Step 5: Run Liquibase

Execute the appropriate command or let your framework (like Spring Boot) run it. Liquibase will:

Connect to the database.
Acquire a lock using the DATABASECHANGELOGLOCK table.
Check the DATABASECHANGELOG table to see which changesets have already run.
Execute any pending changesets from your db.changelog-master.xml (and included files) in order.
Record the newly executed changesets in the DATABASECHANGELOG table.
Release the lock.

Best Practices for New Projects:

Start Early:
1. Integrate Liquibase from the very beginning.
Atomic Changesets:
1. Keep changesets small and focused on a single logical change (e.g., create one table, add one column, create one index).
Meaningful IDs/Authors:
1. Use descriptive ids and consistent author names.
Use <preConditions>:
1. Prevent errors and make changesets runnable even if partially applied manually.
Organize Changelogs:
1. Use <include> or <includeAll> with a clear naming convention (e.g., sequence numbers, feature names).
Version Control Everything:
1. Check in your changelog files and liquibase.properties (excluding sensitive data).
Test Migrations:
1. Run Liquibase against a test database as part of your build or test suite.
Contexts and Labels:
1. Use contexts (<changeSet context=“test”>) or labels (<changeSet labels=“performance”>) to selectively run changesets (e.g., only run test data insertions in the “test” context).
Avoid Destructive Changes:
1. Be cautious with changes like dropTable or dropColumn. Consider soft deletes or renaming first. If dropping, ensure data migration or backups are handled.
Understand Rollbacks:
1. While useful, complex rollbacks can be tricky. Test them thoroughly if you rely on them. Often, writing a new changeset to revert a change is safer (“roll forward”).

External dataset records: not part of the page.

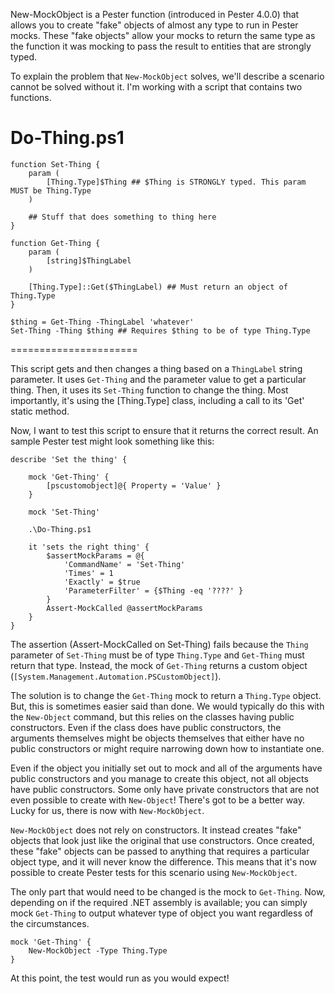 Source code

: New-MockObject is a Pester function (introduced in Pester 4.0.0) that allows you to create "fake" objects of almost any type to run in Pester mocks. These "fake objects" allow your mocks to return the same type as the function it was mocking to pass the result to entities that are strongly typed.

To explain the problem that `New-MockObject` solves, we'll describe a scenario cannot be solved without it. I'm working with a script that contains two functions.

Do-Thing.ps1
================
    function Set-Thing {
        param (
            [Thing.Type]$Thing ## $Thing is STRONGLY typed. This param MUST be Thing.Type
        )

        ## Stuff that does something to thing here
    }

    function Get-Thing {
        param (
            [string]$ThingLabel
        )

        [Thing.Type]::Get($ThingLabel) ## Must return an object of Thing.Type
    }

    $thing = Get-Thing -ThingLabel 'whatever'
    Set-Thing -Thing $thing ## Requires $thing to be of type Thing.Type
======================

This script gets and then changes a thing based on a `ThingLabel` string parameter. It uses `Get-Thing` and the parameter value to get a particular thing. Then, it uses its `Set-Thing` function to change the thing. Most importantly, it's using the [Thing.Type] class, including a call to its 'Get' static method.

Now, I want to test this script to ensure that it returns the correct result. An sample Pester test might look something like this:

    describe 'Set the thing' {
    
        mock 'Get-Thing' {
            [pscustomobject]@{ Property = 'Value' }
        }

        mock 'Set-Thing'

        .\Do-Thing.ps1    

        it 'sets the right thing' {
            $assertMockParams = @{
                'CommandName' = 'Set-Thing'
                'Times' = 1
                'Exactly' = $true
                'ParameterFilter' = {$Thing -eq '????' }
            }
            Assert-MockCalled @assertMockParams 
        }
    }

The assertion (Assert-MockCalled on Set-Thing) fails because the `Thing` parameter of `Set-Thing` must be of type `Thing.Type` and `Get-Thing` must return that type. Instead, the mock of `Get-Thing` returns a custom object (`[System.Management.Automation.PSCustomObject]`).

The solution is to change the `Get-Thing` mock to return a `Thing.Type` object. But, this is sometimes easier said than done. We would typically do this with the `New-Object` command, but this relies on the classes having public constructors. Even if the class does have public constructors, the arguments themselves might be objects themselves that either have no public constructors or might require narrowing down how to instantiate one.

Even if the object you initially set out to mock and all of the arguments have public constructors and you manage to create this object, not all objects have public constructors. Some only have private constructors that are not even possible to create with `New-Object`! There's got to be a better way. Lucky for us, there is now with `New-MockObject`.

`New-MockObject` does not rely on constructors. It instead creates "fake" objects that look just like the original that use constructors. Once created, these "fake" objects can be passed to anything that requires a particular object type, and it will never know the difference. This means that it's now possible to create Pester tests for this scenario using `New-MockObject`.

The only part that would need to be changed is the mock to `Get-Thing`. Now, depending on if the required .NET assembly is available; you can simply mock `Get-Thing` to output whatever type of object you want regardless of the circumstances.

    mock 'Get-Thing' {
        New-MockObject -Type Thing.Type
    }

At this point, the test would run as you would expect! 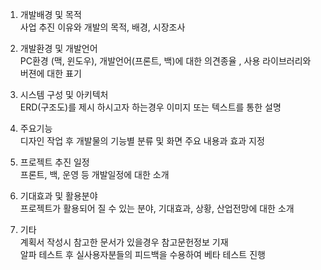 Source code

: 1. 개발배경 및 목적<br>
사업 추진 이유와 개발의 목적, 배경, 시장조사

2. 개발환경 및 개발언어<br>
PC환경 (맥, 윈도우), 개발언어(프론트, 백)에 대한 의견종율 , 사용 라이브러리와 버젼에 대한 표기 

3. 시스템 구성 및 아키텍처<br>
ERD(구조도)를 제시 하시고자 하는경우 이미지 또는 텍스트를 통한 설명

4. 주요기능 <br>
디자인 작업 후 개발물의 기능별 분류 및 화면 주요 내용과 효과 지정

5. 프로젝트 추진 일정<br>
프론트, 백, 운영 등 개발일정에 대한 소개   

6. 기대효과 및 활용분야<br>
프로젝트가 활용되어 질 수 있는 분야, 기대효과, 상황, 산업전망에 대한 소개

7. 기타 <br>
계획서 작성시 참고한 문서가 있을경우 참고문헌정보 기재<br>
알파 테스트 후 실사용자분들의 피드백을 수용하여 베타 테스트 진행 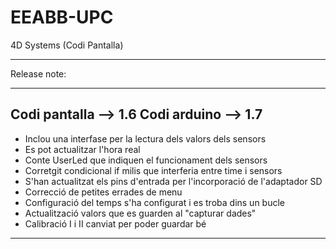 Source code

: # EEABB-UPC


4D Systems (Codi Pantalla)
____________________________________________________________________________________________________________________________________

Release note:

-------------
Codi pantalla --> 1.6 
Codi arduino  --> 1.7
------------
- Inclou una interfase per la lectura dels valors dels sensors
- Es pot actualitzar l'hora real
- Conte UserLed que indiquen el funcionament dels sensors
- Corretgit condicional if milis que interferia entre time i sensors
- S'han actualitzat els pins d'entrada per l'incorporació de l'adaptador SD
- Correcció de petites errades de menu
- Configuració del temps s'ha configurat i es troba dins un bucle
- Actualització valors que es guarden al "capturar dades"
- Calibració I i II canviat per poder guardar bé
____________________________________________________________________________________________________________________________________


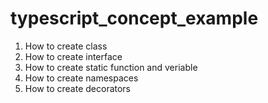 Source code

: # typescript_concept_example

1. How to create class
2. How to create interface
3. How to create static function and veriable
4. How to create namespaces
5. How to create decorators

By following these steps and practices, we can establish a robust and reliable process for managing our database schema throughout the lifecycle of our new backend application.

Flyway

Flyway is a robust and straightforward tool that brings essential version control discipline to your backend application’s database schema, significantly improving reliability, consistency, and developer workflow.

Let’s break down using Flyway for managing databases in our backend application. It’s an excellent choice and widely adopted for this purpose.

What is Flyway?

Flyway is an open-source database migration tool. It allows you to:

Version Control Your Database Schema:
1. Treat your database schema changes (like creating tables, adding columns, altering data) like application code. You write changes in migration files, and Flyway manages applying them in the correct order.
Automate Database Updates:
1. Integrate Flyway into your application’s startup process or build/deployment pipeline to automatically bring the database schema to the required version.
Ensure Consistency:
1. Guarantee that every environment (development, testing, staging, production) has the exact same database schema version corresponding to the application code version.
Simplify Collaboration:
1. When multiple developers work on features requiring database changes, Flyway provides a clear, ordered way to manage these changes without conflicts.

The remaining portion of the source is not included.